━━━━━ MATERIALS PROVIDED ━━━━━

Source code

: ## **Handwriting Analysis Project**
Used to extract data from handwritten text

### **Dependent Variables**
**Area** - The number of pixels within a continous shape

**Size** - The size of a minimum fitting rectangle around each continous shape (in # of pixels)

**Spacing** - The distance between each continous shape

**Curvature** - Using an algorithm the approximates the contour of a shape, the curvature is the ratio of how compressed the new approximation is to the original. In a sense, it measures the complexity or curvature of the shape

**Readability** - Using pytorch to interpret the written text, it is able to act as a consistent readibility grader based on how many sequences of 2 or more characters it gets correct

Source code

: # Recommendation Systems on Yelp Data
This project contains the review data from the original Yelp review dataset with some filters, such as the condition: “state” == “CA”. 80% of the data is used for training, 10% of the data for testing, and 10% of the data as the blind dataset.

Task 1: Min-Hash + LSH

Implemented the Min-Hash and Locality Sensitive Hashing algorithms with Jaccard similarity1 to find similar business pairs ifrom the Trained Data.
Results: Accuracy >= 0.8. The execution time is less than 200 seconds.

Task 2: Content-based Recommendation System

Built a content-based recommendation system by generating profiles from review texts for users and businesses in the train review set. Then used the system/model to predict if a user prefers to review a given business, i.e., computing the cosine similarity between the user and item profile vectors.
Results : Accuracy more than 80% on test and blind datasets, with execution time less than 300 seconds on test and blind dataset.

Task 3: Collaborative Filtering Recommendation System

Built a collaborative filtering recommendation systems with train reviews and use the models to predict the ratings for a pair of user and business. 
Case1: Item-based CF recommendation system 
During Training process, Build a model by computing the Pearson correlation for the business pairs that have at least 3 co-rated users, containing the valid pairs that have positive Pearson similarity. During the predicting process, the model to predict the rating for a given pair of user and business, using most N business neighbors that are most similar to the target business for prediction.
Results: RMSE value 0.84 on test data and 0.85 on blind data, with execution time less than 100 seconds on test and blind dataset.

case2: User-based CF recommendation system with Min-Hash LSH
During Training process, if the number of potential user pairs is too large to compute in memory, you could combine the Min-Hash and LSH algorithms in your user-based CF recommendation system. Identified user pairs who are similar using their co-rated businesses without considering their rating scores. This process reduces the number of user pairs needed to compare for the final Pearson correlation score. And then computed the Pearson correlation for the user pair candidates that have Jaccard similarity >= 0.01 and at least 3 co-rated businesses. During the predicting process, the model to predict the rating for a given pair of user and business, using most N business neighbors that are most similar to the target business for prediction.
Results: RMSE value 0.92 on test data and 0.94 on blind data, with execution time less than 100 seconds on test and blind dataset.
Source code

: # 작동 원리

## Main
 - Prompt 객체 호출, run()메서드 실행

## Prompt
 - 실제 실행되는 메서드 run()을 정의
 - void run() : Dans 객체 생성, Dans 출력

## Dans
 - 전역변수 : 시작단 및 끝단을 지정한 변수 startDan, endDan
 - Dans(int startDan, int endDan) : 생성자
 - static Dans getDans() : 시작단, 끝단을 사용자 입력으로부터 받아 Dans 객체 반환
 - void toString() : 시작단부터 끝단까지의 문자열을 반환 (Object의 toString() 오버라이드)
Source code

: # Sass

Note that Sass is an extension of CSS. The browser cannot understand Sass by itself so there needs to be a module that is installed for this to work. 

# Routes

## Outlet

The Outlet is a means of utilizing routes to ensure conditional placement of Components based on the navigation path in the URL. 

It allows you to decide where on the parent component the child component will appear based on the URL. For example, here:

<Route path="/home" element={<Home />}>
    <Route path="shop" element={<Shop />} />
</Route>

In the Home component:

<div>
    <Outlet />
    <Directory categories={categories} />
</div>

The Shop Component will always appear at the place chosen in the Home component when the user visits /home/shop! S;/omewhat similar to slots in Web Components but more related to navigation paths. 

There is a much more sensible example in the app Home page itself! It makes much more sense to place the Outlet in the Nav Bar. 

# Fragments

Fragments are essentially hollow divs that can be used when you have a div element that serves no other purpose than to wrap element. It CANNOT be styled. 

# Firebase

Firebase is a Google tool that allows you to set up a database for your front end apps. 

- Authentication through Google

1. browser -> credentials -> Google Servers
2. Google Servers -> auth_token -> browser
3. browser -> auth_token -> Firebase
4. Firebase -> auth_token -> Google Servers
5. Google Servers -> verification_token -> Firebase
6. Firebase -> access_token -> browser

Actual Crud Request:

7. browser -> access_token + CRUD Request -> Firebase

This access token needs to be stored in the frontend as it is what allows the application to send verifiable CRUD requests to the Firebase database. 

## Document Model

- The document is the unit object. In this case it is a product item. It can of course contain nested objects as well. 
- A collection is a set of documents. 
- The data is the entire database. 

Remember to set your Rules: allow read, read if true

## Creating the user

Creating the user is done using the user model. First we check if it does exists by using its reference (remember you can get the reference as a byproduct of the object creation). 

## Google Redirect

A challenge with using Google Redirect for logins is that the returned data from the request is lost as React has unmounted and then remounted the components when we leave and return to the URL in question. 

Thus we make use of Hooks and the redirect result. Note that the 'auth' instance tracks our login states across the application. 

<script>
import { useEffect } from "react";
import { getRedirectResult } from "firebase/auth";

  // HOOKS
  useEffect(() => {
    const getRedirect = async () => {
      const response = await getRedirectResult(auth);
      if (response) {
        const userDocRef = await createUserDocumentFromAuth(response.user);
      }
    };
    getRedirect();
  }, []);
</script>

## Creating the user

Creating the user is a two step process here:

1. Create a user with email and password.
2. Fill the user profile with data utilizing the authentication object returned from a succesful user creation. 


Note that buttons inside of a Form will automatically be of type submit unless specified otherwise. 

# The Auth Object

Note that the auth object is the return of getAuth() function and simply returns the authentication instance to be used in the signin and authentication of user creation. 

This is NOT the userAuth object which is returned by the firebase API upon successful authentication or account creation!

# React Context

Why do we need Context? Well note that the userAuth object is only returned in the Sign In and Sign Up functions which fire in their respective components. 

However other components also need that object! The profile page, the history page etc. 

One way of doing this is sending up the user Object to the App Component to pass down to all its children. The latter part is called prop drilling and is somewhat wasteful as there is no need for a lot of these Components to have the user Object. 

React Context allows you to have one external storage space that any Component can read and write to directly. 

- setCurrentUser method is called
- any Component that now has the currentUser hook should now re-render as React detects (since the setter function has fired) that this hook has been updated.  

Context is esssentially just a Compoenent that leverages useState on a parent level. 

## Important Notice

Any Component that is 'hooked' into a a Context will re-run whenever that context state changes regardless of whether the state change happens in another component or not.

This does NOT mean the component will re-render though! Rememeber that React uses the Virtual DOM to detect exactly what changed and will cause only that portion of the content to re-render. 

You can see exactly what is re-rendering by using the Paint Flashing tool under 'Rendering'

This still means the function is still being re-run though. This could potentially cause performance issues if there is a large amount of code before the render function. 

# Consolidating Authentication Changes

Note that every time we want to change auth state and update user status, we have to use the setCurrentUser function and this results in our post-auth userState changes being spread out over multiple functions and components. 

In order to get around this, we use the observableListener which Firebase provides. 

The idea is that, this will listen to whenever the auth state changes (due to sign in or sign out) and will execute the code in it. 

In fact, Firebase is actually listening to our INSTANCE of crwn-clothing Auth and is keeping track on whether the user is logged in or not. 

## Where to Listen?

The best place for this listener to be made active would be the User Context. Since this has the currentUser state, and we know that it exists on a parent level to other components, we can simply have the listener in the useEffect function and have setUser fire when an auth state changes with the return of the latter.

━━━━━

→ **WHAT THIS TASK INVOLVES**
Taking the entries above, restate exactly those lines that fall between the line with "Thus we make" and the line with "# React Context", keeping both of those lines too.

→ **EXERCISE RESULT**
Thus we make use of Hooks and the redirect result. Note that the 'auth' instance tracks our login states across the application. 

<script>
import { useEffect } from "react";
import { getRedirectResult } from "firebase/auth";

  // HOOKS
  useEffect(() => {
    const getRedirect = async () => {
      const response = await getRedirectResult(auth);
      if (response) {
        const userDocRef = await createUserDocumentFromAuth(response.user);
      }
    };
    getRedirect();
  }, []);
</script>

## Creating the user

Creating the user is a two step process here:

1. Create a user with email and password.
2. Fill the user profile with data utilizing the authentication object returned from a succesful user creation. 


Note that buttons inside of a Form will automatically be of type submit unless specified otherwise. 

# The Auth Object

Note that the auth object is the return of getAuth() function and simply returns the authentication instance to be used in the signin and authentication of user creation. 

This is NOT the userAuth object which is returned by the firebase API upon successful authentication or account creation!

# React Context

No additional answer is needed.